But this debate skips over an important point. The vast majority of America’s urban population prefers to live in the suburbs. Indeed, suburban development predates urban expressway construction; urban growth followed the paths of new trolley and interurban train lines. There’s little reason for policymakers to be concerned about suburban sprawl or use government power to discourage it.
Taxpayers, however, shouldn’t have to pick up the tab for other people’s preferences for suburban living, yet that has been the effect of the federal interstate highway program since the mid-1950s. The construction of free beltways and expressways has subsidized suburban development.
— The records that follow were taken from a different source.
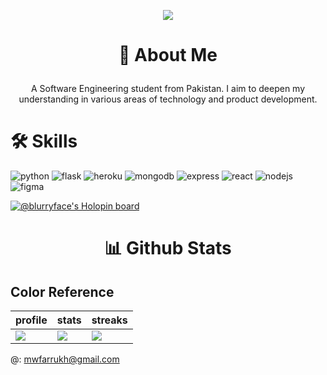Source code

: 
<p align="center">
  <img src="https://camo.githubusercontent.com/46b5337d2e4d0bf0e3c2cfd3ae600fe1eab38bd321af1f955da414cc73a84ca5/68747470733a2f2f692e67696665722e636f6d2f6f726967696e2f38342f38346437396635383763616565653639636166333036333836656333353237645f773230302e676966">
</p>



# <p align="center">🚀 About Me </p>

<p align="center">A Software Engineering student from Pakistan. I aim to deepen my understanding in various areas of technology and product development.</p>



# 🛠 Skills

![python](https://img.shields.io/badge/Python-FFD43B?style=for-the-badge&logo=python&logoColor=blue) ![flask](https://img.shields.io/badge/Flask-000000?style=for-the-badge&logo=flask&logoColor=white) ![heroku](https://img.shields.io/badge/Heroku-430098?style=for-the-badge&logo=heroku&logoColor=white) ![mongodb](https://img.shields.io/badge/MongoDB-4EA94B?style=for-the-badge&logo=mongodb&logoColor=white) ![express](https://img.shields.io/badge/Express.js-000000?style=for-the-badge&logo=express&logoColor=white) ![react](https://img.shields.io/badge/React-20232A?style=for-the-badge&logo=react&logoColor=61DAFB) ![nodejs](https://img.shields.io/badge/Node.js-339933?style=for-the-badge&logo=nodedotjs&logoColor=white) ![figma](https://img.shields.io/badge/Figma-F24E1E?style=for-the-badge&logo=figma&logoColor=white) 

[![@blurryface's Holopin board](https://holopin.me/blurryface)](https://holopin.io/@blurryface)

#  <p align="center">📊 Github Stats</p>
## Color Reference

| profile           | stats                                                               | streaks |
| ----------------- | ------------------------------------------------------------------ | --------- |
|  <img align="center" src="https://github-profile-summary-cards.vercel.app/api/cards/profile-details?username=notwld&theme=monokai"> | <img align="center" src="https://github-readme-streak-stats.herokuapp.com/?user=notwld&theme=dark"> | <img align="center" src="https://github-readme-stats.vercel.app/api/top-langs/?username=notwld&theme=dark"> |





@: <a href='mailto:mwfarrukh@gmail.com'>mwfarrukh@gmail.com</a>
#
The “correct” or efficient amount of suburban development is the amount that consumers are willing to pay for so long as they bear the incremental costs of land acquisition and expressway construction.
To be sure, user charges and gasoline taxes approximately equal the construction and maintenance costs of major highways. But the financing of urban beltways and radial expressways from the Federal Highway Trust Fund represents a subsidy to suburban sprawl — because all highway users pay taxes in proportion to their gasoline usage, but urban beltways and expressways are the most expensive to build and maintain. And because the number of lanes of urban highways is based on peak-period rather than off-peak travel needs, the cost of constructing and maintaining urban expressways should be paid by peak users only. For example, a 1975 study showed that urban interstate highway costs averaged about 1.3 cents per vehicle-mile; however, the cost of serving peak-hour users in Boston and San Francisco was as high as 10 to 30 cents per vehicle-mile. If the users of such roads during peak times had to pay for their costs, the supply of and demand for such roads would be much less.